I feel sad that you're leaving, I feel sad that you might end up inviting someone else to prom... I'm sad that I know I'll never have a chance with you even though I have been daydreaming about the moment you would have asked me to prom. I sound selfish but I can't help it. I didn't mean to be a burden in your problems or in your life. I don't want you to feel like you need to like me... but I can always hope...

And I can always continue dreaming...

And yet, whenever you need to talk about someone... perhaps your new crush... I won't show my sadness nor jealousy cause I see your perfect smile... and I don't want it to fade away any time soon...

I imagine how I'm gonna be in a class perhaps my homeroom. I imagine people from senior year entering the class with roses or maybe a poster made by an awful handwriting. I can imagine myself slightly laughing about the fact that the posters were hardly made by you with so much love... I feel so much euphoria in this moment and my cheeks start burning... you ask me the soooo dreamed question and all I can do is hug you and whisper in your ear a barely audible "yes". Then everything hits me hard... I am in the classroom you were supposed to ask me to prom.
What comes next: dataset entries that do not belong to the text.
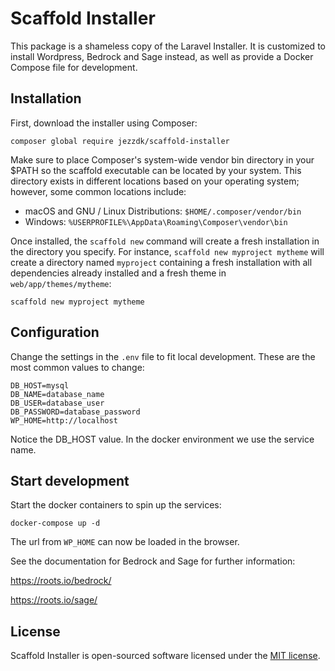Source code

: # Scaffold Installer

This package is a shameless copy of the Laravel Installer. It is customized to install Wordpress, Bedrock and Sage instead, as well as provide a Docker Compose file for development.

## Installation

First, download the installer using Composer:

```
composer global require jezzdk/scaffold-installer
```

Make sure to place Composer's system-wide vendor bin directory in your $PATH so the scaffold executable can be located by your system. This directory exists in different locations based on your operating system; however, some common locations include:

* macOS and GNU / Linux Distributions: `$HOME/.composer/vendor/bin`
* Windows: `%USERPROFILE%\AppData\Roaming\Composer\vendor\bin`

Once installed, the `scaffold new` command will create a fresh installation in the directory you specify. For instance, `scaffold new myproject mytheme` will create a directory named `myproject` containing a fresh installation with all dependencies already installed and a fresh theme in `web/app/themes/mytheme`:

```
scaffold new myproject mytheme
```

## Configuration

Change the settings in the `.env` file to fit local development. These are the most common values to change: 

```
DB_HOST=mysql
DB_NAME=database_name
DB_USER=database_user
DB_PASSWORD=database_password
WP_HOME=http://localhost
```

Notice the DB_HOST value. In the docker environment we use the service name.

## Start development

Start the docker containers to spin up the services:

```
docker-compose up -d
```

The url from `WP_HOME` can now be loaded in the browser.

See the documentation for Bedrock and Sage for further information:

https://roots.io/bedrock/

https://roots.io/sage/

## License

Scaffold Installer is open-sourced software licensed under the [MIT license](LICENSE.md).
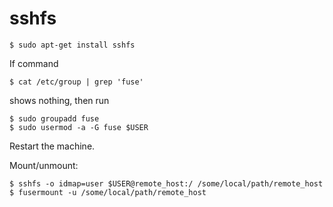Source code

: # sshfs

```shell
$ sudo apt-get install sshfs
```
If command
```shell
$ cat /etc/group | grep 'fuse'
```
shows nothing, then run
```shell
$ sudo groupadd fuse
$ sudo usermod -a -G fuse $USER
```
Restart the machine.

Mount/unmount:
```shell
$ sshfs -o idmap=user $USER@remote_host:/ /some/local/path/remote_host
$ fusermount -u /some/local/path/remote_host
```
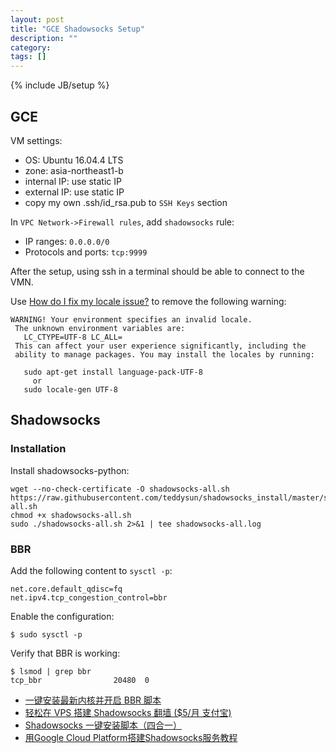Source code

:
 ```yaml
---
layout: post
title: "GCE Shadowsocks Setup"
description: ""
category:
tags: []
---
```

{% include JB/setup %}

## GCE
VM settings:
- OS: Ubuntu 16.04.4 LTS
- zone: asia-northeast1-b
- internal IP: use static IP
- external IP: use static IP
- copy my own .ssh/id_rsa.pub to `SSH Keys` section

In `VPC Network->Firewall rules`, add `shadowsocks` rule:
- IP ranges: `0.0.0.0/0`
- Protocols and ports: `tcp:9999`

After the setup, using ssh in a terminal should be able to connect to the VMN.

Use [How do I fix my locale issue?](https://askubuntu.com/a/913263) to remove
the following warning:

```
WARNING! Your environment specifies an invalid locale.
 The unknown environment variables are:
   LC_CTYPE=UTF-8 LC_ALL=
 This can affect your user experience significantly, including the
 ability to manage packages. You may install the locales by running:

   sudo apt-get install language-pack-UTF-8
     or
   sudo locale-gen UTF-8
```

## Shadowsocks
### Installation
Install shadowsocks-python:

```
wget --no-check-certificate -O shadowsocks-all.sh https://raw.githubusercontent.com/teddysun/shadowsocks_install/master/shadowsocks-all.sh
chmod +x shadowsocks-all.sh
sudo ./shadowsocks-all.sh 2>&1 | tee shadowsocks-all.log
```

### BBR
Add the following content to `sysctl -p`:
```
net.core.default_qdisc=fq
net.ipv4.tcp_congestion_control=bbr
```

Enable the configuration:
```
$ sudo sysctl -p
```

Verify that BBR is working:
```
$ lsmod | grep bbr
tcp_bbr                20480  0
```

- [一键安装最新内核并开启 BBR 脚本](https://teddysun.com/489.html)
- [轻松在 VPS 搭建 Shadowsocks 翻墙 ($5/月 支付宝)](https://www.diycode.cc/topics/738)
- [Shadowsocks 一键安装脚本（四合一）](https://teddysun.com/486.html)
- [用Google Cloud Platform搭建Shadowsocks服务教程](http://godjose.com/2017/06/14/new-article/)
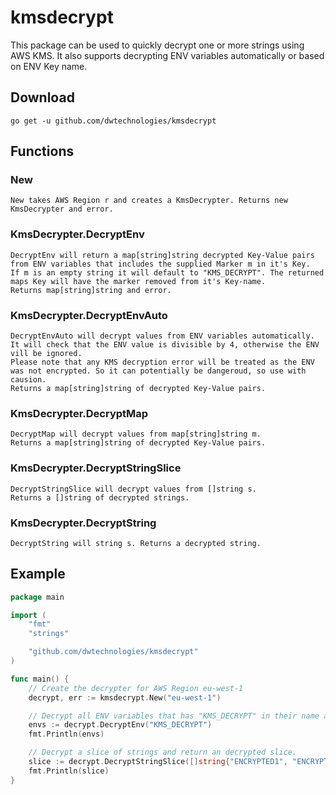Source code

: # kmsdecrypt

This package can be used to quickly decrypt one or more strings using AWS KMS.
It also supports decrypting ENV variables automatically or based on ENV Key name.

## Download

`go get -u github.com/dwtechnologies/kmsdecrypt`

## Functions

### New

    New takes AWS Region r and creates a KmsDecrypter. Returns new KmsDecrypter and error.

### KmsDecrypter.DecryptEnv

    DecryptEnv will return a map[string]string decrypted Key-Value pairs from ENV variables that includes the supplied Marker m in it's Key.
    If m is an empty string it will default to "KMS_DECRYPT". The returned maps Key will have the marker removed from it's Key-name.
    Returns map[string]string and error.

### KmsDecrypter.DecryptEnvAuto

    DecryptEnvAuto will decrypt values from ENV variables automatically. It will check that the ENV value is divisible by 4, otherwise the ENV vill be ignored.
    Please note that any KMS decryption error will be treated as the ENV was not encrypted. So it can potentially be dangeroud, so use with causion.
    Returns a map[string]string of decrypted Key-Value pairs.

### KmsDecrypter.DecryptMap

    DecryptMap will decrypt values from map[string]string m.
    Returns a map[string]string of decrypted Key-Value pairs.

### KmsDecrypter.DecryptStringSlice

    DecryptStringSlice will decrypt values from []string s.
    Returns a []string of decrypted strings.

### KmsDecrypter.DecryptString

    DecryptString will string s. Returns a decrypted string.

## Example

```go
package main

import (
    "fmt"
    "strings"

    "github.com/dwtechnologies/kmsdecrypt"
)

func main() {
    // Create the decrypter for AWS Region eu-west-1
    decrypt, err := kmsdecrypt.New("eu-west-1")

    // Decrypt all ENV variables that has "KMS_DECRYPT" in their name and return them in Key-Value map.
    envs := decrypt.DecryptEnv("KMS_DECRYPT")
    fmt.Println(envs)

    // Decrypt a slice of strings and return an decrypted slice.
    slice := decrypt.DecryptStringSlice([]string{"ENCRYPTED1", "ENCRYPTED2", "ENCRYPTED3"})
    fmt.Println(slice)
}
```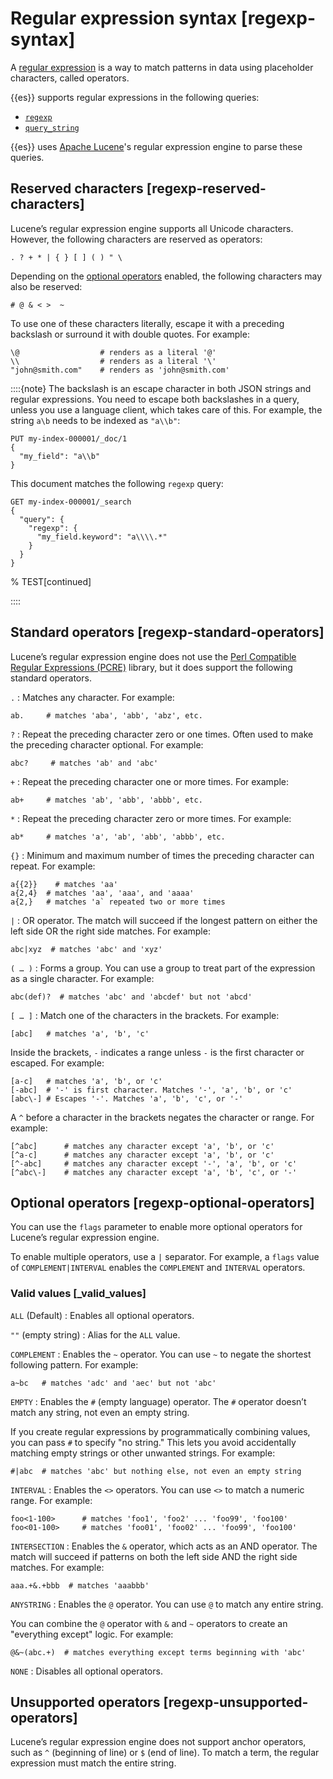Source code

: # Regular expression syntax [regexp-syntax]

A [regular expression](https://en.wikipedia.org/wiki/Regular_expression) is a way to match patterns in data using placeholder characters, called operators.

{{es}} supports regular expressions in the following queries:

* [`regexp`](query-dsl-regexp-query.md)
* [`query_string`](query-dsl-query-string-query.md)

{{es}} uses [Apache Lucene](https://lucene.apache.org/core/)'s regular expression engine to parse these queries.


## Reserved characters [regexp-reserved-characters] 

Lucene’s regular expression engine supports all Unicode characters. However, the following characters are reserved as operators:

```
. ? + * | { } [ ] ( ) " \
```
Depending on the [optional operators](regexp-syntax.md#regexp-optional-operators) enabled, the following characters may also be reserved:

```
# @ & < >  ~
```
To use one of these characters literally, escape it with a preceding backslash or surround it with double quotes. For example:

```
\@                  # renders as a literal '@'
\\                  # renders as a literal '\'
"john@smith.com"    # renders as 'john@smith.com'
```
::::{note} 
The backslash is an escape character in both JSON strings and regular expressions. You need to escape both backslashes in a query, unless you use a language client, which takes care of this. For example, the string `a\b` needs to be indexed as `"a\\b"`:

```console
PUT my-index-000001/_doc/1
{
  "my_field": "a\\b"
}
```

This document matches the following `regexp` query:

```console
GET my-index-000001/_search
{
  "query": {
    "regexp": {
      "my_field.keyword": "a\\\\.*"
    }
  }
}
```

% TEST[continued]

::::



## Standard operators [regexp-standard-operators] 

Lucene’s regular expression engine does not use the [Perl Compatible Regular Expressions (PCRE)](https://en.wikipedia.org/wiki/Perl_Compatible_Regular_Expressions) library, but it does support the following standard operators.

`.`
:   Matches any character. For example:

```
ab.     # matches 'aba', 'abb', 'abz', etc.
```

`?`
:   Repeat the preceding character zero or one times. Often used to make the preceding character optional. For example:

```
abc?     # matches 'ab' and 'abc'
```

`+`
:   Repeat the preceding character one or more times. For example:

```
ab+     # matches 'ab', 'abb', 'abbb', etc.
```

`*`
:   Repeat the preceding character zero or more times. For example:

```
ab*     # matches 'a', 'ab', 'abb', 'abbb', etc.
```

`{}`
:   Minimum and maximum number of times the preceding character can repeat. For example:

```
a{{2}}    # matches 'aa'
a{2,4}  # matches 'aa', 'aaa', and 'aaaa'
a{2,}   # matches 'a` repeated two or more times
```

`|`
:   OR operator. The match will succeed if the longest pattern on either the left side OR the right side matches. For example:

```
abc|xyz  # matches 'abc' and 'xyz'
```

`( … )`
:   Forms a group. You can use a group to treat part of the expression as a single character. For example:

```
abc(def)?  # matches 'abc' and 'abcdef' but not 'abcd'
```

`[ … ]`
:   Match one of the characters in the brackets. For example:

```
[abc]   # matches 'a', 'b', 'c'
```
Inside the brackets, `-` indicates a range unless `-` is the first character or escaped. For example:

```
[a-c]   # matches 'a', 'b', or 'c'
[-abc]  # '-' is first character. Matches '-', 'a', 'b', or 'c'
[abc\-] # Escapes '-'. Matches 'a', 'b', 'c', or '-'
```
A `^` before a character in the brackets negates the character or range. For example:

```
[^abc]      # matches any character except 'a', 'b', or 'c'
[^a-c]      # matches any character except 'a', 'b', or 'c'
[^-abc]     # matches any character except '-', 'a', 'b', or 'c'
[^abc\-]    # matches any character except 'a', 'b', 'c', or '-'
```


## Optional operators [regexp-optional-operators] 

You can use the `flags` parameter to enable more optional operators for Lucene’s regular expression engine.

To enable multiple operators, use a `|` separator. For example, a `flags` value of `COMPLEMENT|INTERVAL` enables the `COMPLEMENT` and `INTERVAL` operators.


### Valid values [_valid_values] 

`ALL` (Default)
:   Enables all optional operators.

`""` (empty string)
:   Alias for the `ALL` value.

`COMPLEMENT`
:   Enables the `~` operator. You can use `~` to negate the shortest following pattern. For example:

```
a~bc   # matches 'adc' and 'aec' but not 'abc'
```

`EMPTY`
:   Enables the `#` (empty language) operator. The `#` operator doesn’t match any string, not even an empty string.

If you create regular expressions by programmatically combining values, you can pass `#` to specify "no string." This lets you avoid accidentally matching empty strings or other unwanted strings. For example:

```
#|abc  # matches 'abc' but nothing else, not even an empty string
```

`INTERVAL`
:   Enables the `<>` operators. You can use `<>` to match a numeric range. For example:

```
foo<1-100>      # matches 'foo1', 'foo2' ... 'foo99', 'foo100'
foo<01-100>     # matches 'foo01', 'foo02' ... 'foo99', 'foo100'
```

`INTERSECTION`
:   Enables the `&` operator, which acts as an AND operator. The match will succeed if patterns on both the left side AND the right side matches. For example:

```
aaa.+&.+bbb  # matches 'aaabbb'
```

`ANYSTRING`
:   Enables the `@` operator. You can use `@` to match any entire string.

You can combine the `@` operator with `&` and `~` operators to create an "everything except" logic. For example:

```
@&~(abc.+)  # matches everything except terms beginning with 'abc'
```

`NONE`
:   Disables all optional operators.


## Unsupported operators [regexp-unsupported-operators] 

Lucene’s regular expression engine does not support anchor operators, such as `^` (beginning of line) or `$` (end of line). To match a term, the regular expression must match the entire string.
I am in the same desk and with the same people I planned to be around of but... you never appear...

It's too soon to say that you definitely asked someone else out since it's not even close to the end of the year but I can already feel the hurt and disappointment in something... I can never control... in something... I can't help but feel...

As selfish as it is... I still love you and have always had since about three years ago...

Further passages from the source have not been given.